Please repeat exactly the lines below from the one containing "Presence of outliers" down to the one containing "new, nearby datasets", both included, and nothing else.
:: INFORMATION SUPPLIED
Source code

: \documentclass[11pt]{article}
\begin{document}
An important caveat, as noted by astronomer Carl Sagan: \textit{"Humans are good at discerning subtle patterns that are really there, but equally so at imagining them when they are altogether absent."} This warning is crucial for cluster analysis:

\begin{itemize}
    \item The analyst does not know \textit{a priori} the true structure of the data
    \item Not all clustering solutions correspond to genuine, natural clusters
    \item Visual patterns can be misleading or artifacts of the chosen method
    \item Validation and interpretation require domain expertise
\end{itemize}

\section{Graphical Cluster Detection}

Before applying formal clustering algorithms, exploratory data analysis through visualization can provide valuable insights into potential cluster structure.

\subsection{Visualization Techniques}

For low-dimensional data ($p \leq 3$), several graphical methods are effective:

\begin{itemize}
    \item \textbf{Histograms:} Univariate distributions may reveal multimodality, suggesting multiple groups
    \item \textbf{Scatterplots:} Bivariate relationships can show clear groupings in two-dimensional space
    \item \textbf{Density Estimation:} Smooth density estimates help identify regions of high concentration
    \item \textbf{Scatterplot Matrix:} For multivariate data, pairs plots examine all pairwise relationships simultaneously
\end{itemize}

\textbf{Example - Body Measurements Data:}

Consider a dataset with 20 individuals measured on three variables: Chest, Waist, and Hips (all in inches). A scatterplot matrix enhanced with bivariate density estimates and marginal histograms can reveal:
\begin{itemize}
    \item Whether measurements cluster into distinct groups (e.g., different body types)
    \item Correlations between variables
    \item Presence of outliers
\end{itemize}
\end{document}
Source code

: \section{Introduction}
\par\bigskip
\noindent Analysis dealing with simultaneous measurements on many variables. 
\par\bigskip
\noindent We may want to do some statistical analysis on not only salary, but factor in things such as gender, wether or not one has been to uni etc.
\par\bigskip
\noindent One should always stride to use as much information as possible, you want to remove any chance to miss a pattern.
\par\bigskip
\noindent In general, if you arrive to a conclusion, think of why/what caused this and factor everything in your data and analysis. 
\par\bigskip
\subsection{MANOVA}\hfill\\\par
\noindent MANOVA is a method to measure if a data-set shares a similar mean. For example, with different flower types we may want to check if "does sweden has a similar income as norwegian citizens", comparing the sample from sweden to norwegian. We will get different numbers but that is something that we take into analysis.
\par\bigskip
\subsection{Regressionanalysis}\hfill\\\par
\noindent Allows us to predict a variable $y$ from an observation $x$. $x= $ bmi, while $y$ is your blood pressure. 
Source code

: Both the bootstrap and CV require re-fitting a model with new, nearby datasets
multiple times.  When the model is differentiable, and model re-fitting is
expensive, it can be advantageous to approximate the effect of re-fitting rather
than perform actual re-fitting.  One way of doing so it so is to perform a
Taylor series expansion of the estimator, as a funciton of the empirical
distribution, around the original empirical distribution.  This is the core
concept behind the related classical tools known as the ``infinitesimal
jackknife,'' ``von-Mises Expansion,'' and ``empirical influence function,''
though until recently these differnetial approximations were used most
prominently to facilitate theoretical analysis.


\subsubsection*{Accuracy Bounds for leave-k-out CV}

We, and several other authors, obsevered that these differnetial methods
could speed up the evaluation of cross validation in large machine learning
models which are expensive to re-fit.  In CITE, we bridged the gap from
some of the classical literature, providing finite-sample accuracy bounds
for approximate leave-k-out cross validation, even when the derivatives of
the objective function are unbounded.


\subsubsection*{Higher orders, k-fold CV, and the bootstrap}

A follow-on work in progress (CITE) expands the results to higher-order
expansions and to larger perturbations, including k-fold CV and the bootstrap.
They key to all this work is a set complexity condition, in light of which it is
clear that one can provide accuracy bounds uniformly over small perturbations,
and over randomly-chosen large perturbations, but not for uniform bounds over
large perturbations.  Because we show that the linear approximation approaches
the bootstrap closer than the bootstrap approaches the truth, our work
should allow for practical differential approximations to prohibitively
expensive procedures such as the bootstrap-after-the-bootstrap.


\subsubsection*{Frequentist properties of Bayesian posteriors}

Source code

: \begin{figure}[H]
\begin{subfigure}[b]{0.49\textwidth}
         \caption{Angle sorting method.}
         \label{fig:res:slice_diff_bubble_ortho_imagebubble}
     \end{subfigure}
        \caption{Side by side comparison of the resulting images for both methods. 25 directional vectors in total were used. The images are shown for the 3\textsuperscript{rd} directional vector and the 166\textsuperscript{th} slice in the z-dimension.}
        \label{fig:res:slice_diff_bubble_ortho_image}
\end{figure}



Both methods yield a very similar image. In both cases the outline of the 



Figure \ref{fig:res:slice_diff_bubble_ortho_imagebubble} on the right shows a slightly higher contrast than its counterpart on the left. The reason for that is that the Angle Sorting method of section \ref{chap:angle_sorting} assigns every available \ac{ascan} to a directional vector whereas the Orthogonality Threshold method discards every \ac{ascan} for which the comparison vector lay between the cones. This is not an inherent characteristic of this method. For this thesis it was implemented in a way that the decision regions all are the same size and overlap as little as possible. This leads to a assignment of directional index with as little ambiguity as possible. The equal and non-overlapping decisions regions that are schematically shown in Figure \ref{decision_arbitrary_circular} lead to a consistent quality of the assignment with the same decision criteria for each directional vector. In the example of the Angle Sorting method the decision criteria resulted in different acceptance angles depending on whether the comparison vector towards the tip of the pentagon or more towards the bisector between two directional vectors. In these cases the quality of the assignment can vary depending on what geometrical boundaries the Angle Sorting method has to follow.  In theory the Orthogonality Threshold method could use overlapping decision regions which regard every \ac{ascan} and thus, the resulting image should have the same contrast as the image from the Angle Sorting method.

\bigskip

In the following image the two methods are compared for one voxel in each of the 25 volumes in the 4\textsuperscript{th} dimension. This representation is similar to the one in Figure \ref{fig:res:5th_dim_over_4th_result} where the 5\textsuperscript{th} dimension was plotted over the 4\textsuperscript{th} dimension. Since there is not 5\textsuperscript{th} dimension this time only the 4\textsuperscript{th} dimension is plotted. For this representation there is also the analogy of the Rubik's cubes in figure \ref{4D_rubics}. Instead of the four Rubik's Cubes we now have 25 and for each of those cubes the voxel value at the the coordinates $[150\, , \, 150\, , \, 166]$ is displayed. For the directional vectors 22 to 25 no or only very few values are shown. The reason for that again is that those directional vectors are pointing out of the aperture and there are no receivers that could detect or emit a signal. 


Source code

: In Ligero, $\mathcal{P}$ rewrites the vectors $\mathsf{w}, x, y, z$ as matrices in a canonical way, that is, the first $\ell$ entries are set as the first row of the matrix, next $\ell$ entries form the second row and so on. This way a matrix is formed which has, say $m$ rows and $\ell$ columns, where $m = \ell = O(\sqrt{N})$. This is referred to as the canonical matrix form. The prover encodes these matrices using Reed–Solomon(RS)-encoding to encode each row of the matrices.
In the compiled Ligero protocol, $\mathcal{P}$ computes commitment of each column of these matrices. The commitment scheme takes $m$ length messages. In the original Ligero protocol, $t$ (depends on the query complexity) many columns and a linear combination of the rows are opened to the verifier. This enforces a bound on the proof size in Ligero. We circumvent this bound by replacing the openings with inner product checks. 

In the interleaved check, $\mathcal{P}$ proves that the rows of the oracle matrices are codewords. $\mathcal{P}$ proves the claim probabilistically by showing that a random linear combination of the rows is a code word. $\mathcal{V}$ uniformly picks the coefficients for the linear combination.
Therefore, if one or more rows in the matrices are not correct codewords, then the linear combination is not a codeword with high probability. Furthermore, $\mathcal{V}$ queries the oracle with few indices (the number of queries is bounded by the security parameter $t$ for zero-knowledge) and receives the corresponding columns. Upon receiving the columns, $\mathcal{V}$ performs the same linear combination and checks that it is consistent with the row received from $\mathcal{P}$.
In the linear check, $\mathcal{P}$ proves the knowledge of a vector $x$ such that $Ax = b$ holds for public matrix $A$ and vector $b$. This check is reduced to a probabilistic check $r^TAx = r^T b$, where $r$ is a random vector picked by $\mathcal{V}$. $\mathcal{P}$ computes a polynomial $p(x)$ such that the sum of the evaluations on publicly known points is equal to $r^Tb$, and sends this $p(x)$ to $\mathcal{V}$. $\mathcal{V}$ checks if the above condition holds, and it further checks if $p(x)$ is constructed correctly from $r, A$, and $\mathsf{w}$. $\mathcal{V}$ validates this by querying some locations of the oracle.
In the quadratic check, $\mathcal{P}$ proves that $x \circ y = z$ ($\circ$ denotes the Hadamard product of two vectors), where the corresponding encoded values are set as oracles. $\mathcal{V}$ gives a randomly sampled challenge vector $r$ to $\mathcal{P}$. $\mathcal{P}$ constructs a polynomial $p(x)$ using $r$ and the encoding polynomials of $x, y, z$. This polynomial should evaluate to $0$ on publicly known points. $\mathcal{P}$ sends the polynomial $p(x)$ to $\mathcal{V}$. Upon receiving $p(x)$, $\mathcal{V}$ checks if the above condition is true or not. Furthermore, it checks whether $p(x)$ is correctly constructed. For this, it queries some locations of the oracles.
::::
• _OUTPUT FOR THIS EXERCISE_
    \item Presence of outliers
\end{itemize}
\end{document}
Source code

: \section{Introduction}
\par\bigskip
\noindent Analysis dealing with simultaneous measurements on many variables. 
\par\bigskip
\noindent We may want to do some statistical analysis on not only salary, but factor in things such as gender, wether or not one has been to uni etc.
\par\bigskip
\noindent One should always stride to use as much information as possible, you want to remove any chance to miss a pattern.
\par\bigskip
\noindent In general, if you arrive to a conclusion, think of why/what caused this and factor everything in your data and analysis. 
\par\bigskip
\subsection{MANOVA}\hfill\\\par
\noindent MANOVA is a method to measure if a data-set shares a similar mean. For example, with different flower types we may want to check if "does sweden has a similar income as norwegian citizens", comparing the sample from sweden to norwegian. We will get different numbers but that is something that we take into analysis.
\par\bigskip
\subsection{Regressionanalysis}\hfill\\\par
\noindent Allows us to predict a variable $y$ from an observation $x$. $x= $ bmi, while $y$ is your blood pressure. 
Source code

: Both the bootstrap and CV require re-fitting a model with new, nearby datasets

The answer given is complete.